Where to start? I literally just joined BabyCenter and was posting, commenting, and reading what others had to say or ask. Then I came across a post that had asked us to light a candle in memory of those who have lost their babies – either through a miscarriage or stillbirth.
No mother or father deserves to go through the pain of the loss, and no innocent baby deserves to lose their life. Sometimes, the world just isn’t fair.
As I lay here writing this post, I can’t help but feel the most overwhelming sense of appreciation and gratitude that laying next to me is my healthy baby. I can’t even begin to understand the anger, disappointment, dispair, grief, and pain of losing a baby. I almost feel a sense of guilt that we were so fortunate to be able to leave the hospital with our baby, when others are not. But I can promise you one thing for sure, that I won’t take a single day with my son for granted.
Never again will I complain about the pain or discomfort of breastfeeding or body issues, postpartum pains, or how tired I sometimes am. It definitely puts things in perspective and we are so incredibly fortunate to have a wonderful son to bless our lives.

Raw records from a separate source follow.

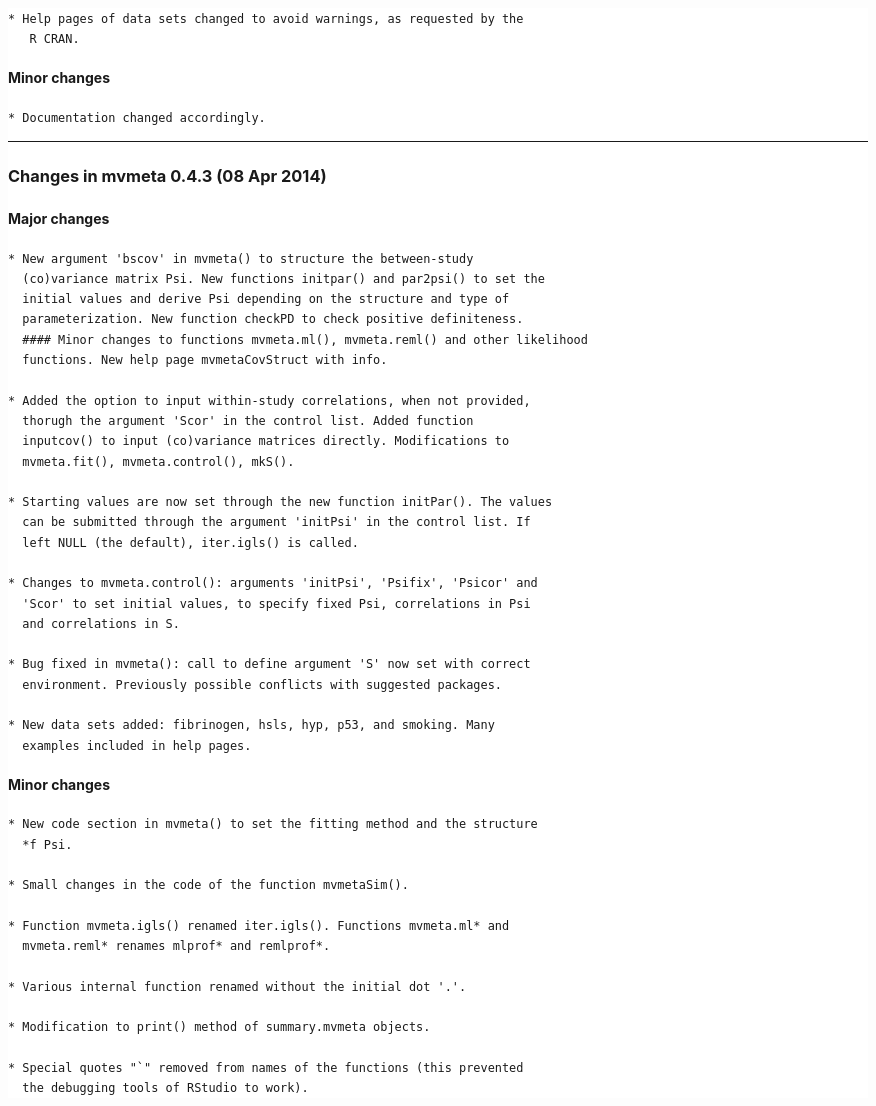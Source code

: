     * Help pages of data sets changed to avoid warnings, as requested by the
       R CRAN.

#### Minor changes

    * Documentation changed accordingly.

-----------------------------------

### Changes in mvmeta 0.4.3 (08 Apr 2014)

#### Major changes

    * New argument 'bscov' in mvmeta() to structure the between-study 
      (co)variance matrix Psi. New functions initpar() and par2psi() to set the
      initial values and derive Psi depending on the structure and type of
      parameterization. New function checkPD to check positive definiteness.
      #### Minor changes to functions mvmeta.ml(), mvmeta.reml() and other likelihood
      functions. New help page mvmetaCovStruct with info.

    * Added the option to input within-study correlations, when not provided,
      thorugh the argument 'Scor' in the control list. Added function
      inputcov() to input (co)variance matrices directly. Modifications to
      mvmeta.fit(), mvmeta.control(), mkS().

    * Starting values are now set through the new function initPar(). The values
      can be submitted through the argument 'initPsi' in the control list. If
      left NULL (the default), iter.igls() is called.

    * Changes to mvmeta.control(): arguments 'initPsi', 'Psifix', 'Psicor' and
      'Scor' to set initial values, to specify fixed Psi, correlations in Psi
      and correlations in S.

    * Bug fixed in mvmeta(): call to define argument 'S' now set with correct
      environment. Previously possible conflicts with suggested packages.

    * New data sets added: fibrinogen, hsls, hyp, p53, and smoking. Many
      examples included in help pages.

#### Minor changes

    * New code section in mvmeta() to set the fitting method and the structure
      *f Psi.

    * Small changes in the code of the function mvmetaSim().

    * Function mvmeta.igls() renamed iter.igls(). Functions mvmeta.ml* and
      mvmeta.reml* renames mlprof* and remlprof*.

    * Various internal function renamed without the initial dot '.'.

    * Modification to print() method of summary.mvmeta objects.

    * Special quotes "`" removed from names of the functions (this prevented
      the debugging tools of RStudio to work).
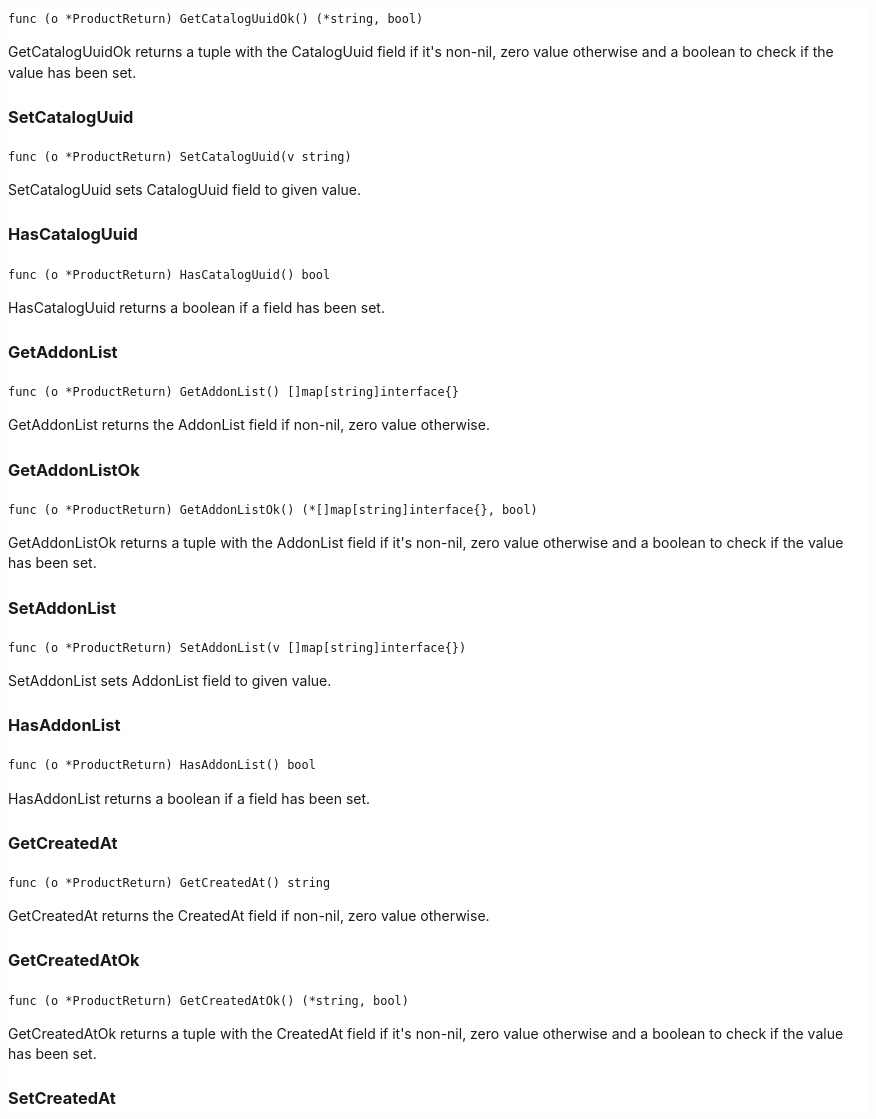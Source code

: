 `func (o *ProductReturn) GetCatalogUuidOk() (*string, bool)`

GetCatalogUuidOk returns a tuple with the CatalogUuid field if it's non-nil, zero value otherwise
and a boolean to check if the value has been set.

### SetCatalogUuid

`func (o *ProductReturn) SetCatalogUuid(v string)`

SetCatalogUuid sets CatalogUuid field to given value.

### HasCatalogUuid

`func (o *ProductReturn) HasCatalogUuid() bool`

HasCatalogUuid returns a boolean if a field has been set.

### GetAddonList

`func (o *ProductReturn) GetAddonList() []map[string]interface{}`

GetAddonList returns the AddonList field if non-nil, zero value otherwise.

### GetAddonListOk

`func (o *ProductReturn) GetAddonListOk() (*[]map[string]interface{}, bool)`

GetAddonListOk returns a tuple with the AddonList field if it's non-nil, zero value otherwise
and a boolean to check if the value has been set.

### SetAddonList

`func (o *ProductReturn) SetAddonList(v []map[string]interface{})`

SetAddonList sets AddonList field to given value.

### HasAddonList

`func (o *ProductReturn) HasAddonList() bool`

HasAddonList returns a boolean if a field has been set.

### GetCreatedAt

`func (o *ProductReturn) GetCreatedAt() string`

GetCreatedAt returns the CreatedAt field if non-nil, zero value otherwise.

### GetCreatedAtOk

`func (o *ProductReturn) GetCreatedAtOk() (*string, bool)`

GetCreatedAtOk returns a tuple with the CreatedAt field if it's non-nil, zero value otherwise
and a boolean to check if the value has been set.

### SetCreatedAt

I hope this post doesn’t offend anyone, (because, who am I to be writing about a topic I know nothing about, and can never truly understand), but I hope it does bring awareness to those who are lucky enough to have a healthy baby. I hope it makes people feel thankful for what they have, and to be empathetic towards others, like the way I felt after reading that post on still birth. Infant loss could happen to anyone. I hope this post makes people think about what could’ve been, and to appreciate every moment they have with their kids.
Tonight, and every night from now on, I will hold my son a little longer, hug him a littler tighter, kiss him and tell him I love him more often.